> _Directions_: Please reproduce the entries exactly, skipping each picture.
----------
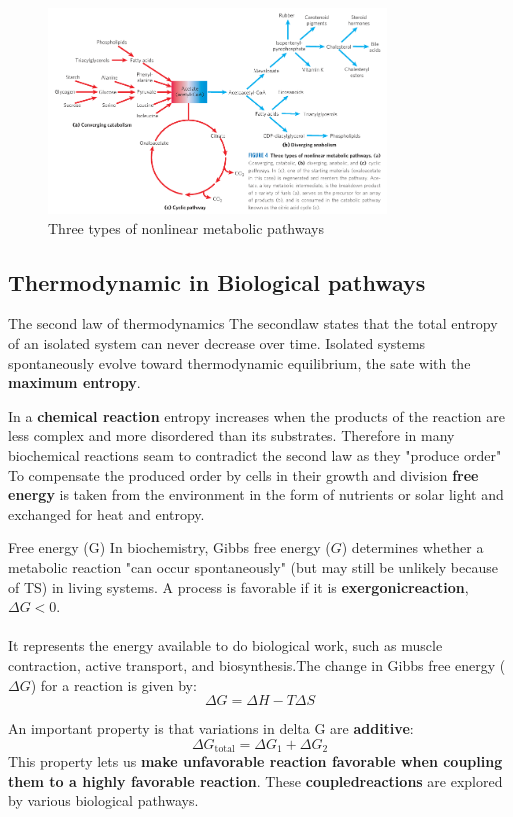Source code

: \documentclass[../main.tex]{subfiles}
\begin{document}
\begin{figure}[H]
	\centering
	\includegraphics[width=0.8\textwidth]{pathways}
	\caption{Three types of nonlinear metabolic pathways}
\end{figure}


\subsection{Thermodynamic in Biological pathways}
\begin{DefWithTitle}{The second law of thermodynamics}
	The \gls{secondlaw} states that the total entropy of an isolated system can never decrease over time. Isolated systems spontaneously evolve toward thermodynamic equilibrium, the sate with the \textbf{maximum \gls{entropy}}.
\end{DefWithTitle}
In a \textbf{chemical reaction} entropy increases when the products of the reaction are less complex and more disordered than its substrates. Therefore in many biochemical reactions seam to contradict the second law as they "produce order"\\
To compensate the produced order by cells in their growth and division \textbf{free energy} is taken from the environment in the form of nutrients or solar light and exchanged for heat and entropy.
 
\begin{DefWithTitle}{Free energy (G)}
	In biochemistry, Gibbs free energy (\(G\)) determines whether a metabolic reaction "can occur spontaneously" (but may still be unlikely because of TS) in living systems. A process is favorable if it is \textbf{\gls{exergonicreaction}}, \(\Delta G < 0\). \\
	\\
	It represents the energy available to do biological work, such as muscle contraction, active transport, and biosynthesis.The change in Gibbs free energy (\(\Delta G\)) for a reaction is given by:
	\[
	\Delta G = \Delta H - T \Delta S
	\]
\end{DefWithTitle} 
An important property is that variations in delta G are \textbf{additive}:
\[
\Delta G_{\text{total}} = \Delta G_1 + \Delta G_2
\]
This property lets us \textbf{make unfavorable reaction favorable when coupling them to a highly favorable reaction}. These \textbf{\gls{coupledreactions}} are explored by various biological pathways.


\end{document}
----------
> _Answer space_:
Source code

: \documentclass[../main.tex]{subfiles}
\begin{document}
\begin{figure}[H]
	\centering
	\includegraphics[width=0.8\textwidth]{pathways}
	\caption{Three types of nonlinear metabolic pathways}
\end{figure}


\subsection{Thermodynamic in Biological pathways}
\begin{DefWithTitle}{The second law of thermodynamics}
	The \gls{secondlaw} states that the total entropy of an isolated system can never decrease over time. Isolated systems spontaneously evolve toward thermodynamic equilibrium, the sate with the \textbf{maximum \gls{entropy}}.
\end{DefWithTitle}
In a \textbf{chemical reaction} entropy increases when the products of the reaction are less complex and more disordered than its substrates. Therefore in many biochemical reactions seam to contradict the second law as they "produce order"\\
To compensate the produced order by cells in their growth and division \textbf{free energy} is taken from the environment in the form of nutrients or solar light and exchanged for heat and entropy.
 
\begin{DefWithTitle}{Free energy (G)}
	In biochemistry, Gibbs free energy (\(G\)) determines whether a metabolic reaction "can occur spontaneously" (but may still be unlikely because of TS) in living systems. A process is favorable if it is \textbf{\gls{exergonicreaction}}, \(\Delta G < 0\). \\
	\\
	It represents the energy available to do biological work, such as muscle contraction, active transport, and biosynthesis.The change in Gibbs free energy (\(\Delta G\)) for a reaction is given by:
	\[
	\Delta G = \Delta H - T \Delta S
	\]
\end{DefWithTitle} 
An important property is that variations in delta G are \textbf{additive}:
\[
\Delta G_{\text{total}} = \Delta G_1 + \Delta G_2
\]
This property lets us \textbf{make unfavorable reaction favorable when coupling them to a highly favorable reaction}. These \textbf{\gls{coupledreactions}} are explored by various biological pathways.


\end{document}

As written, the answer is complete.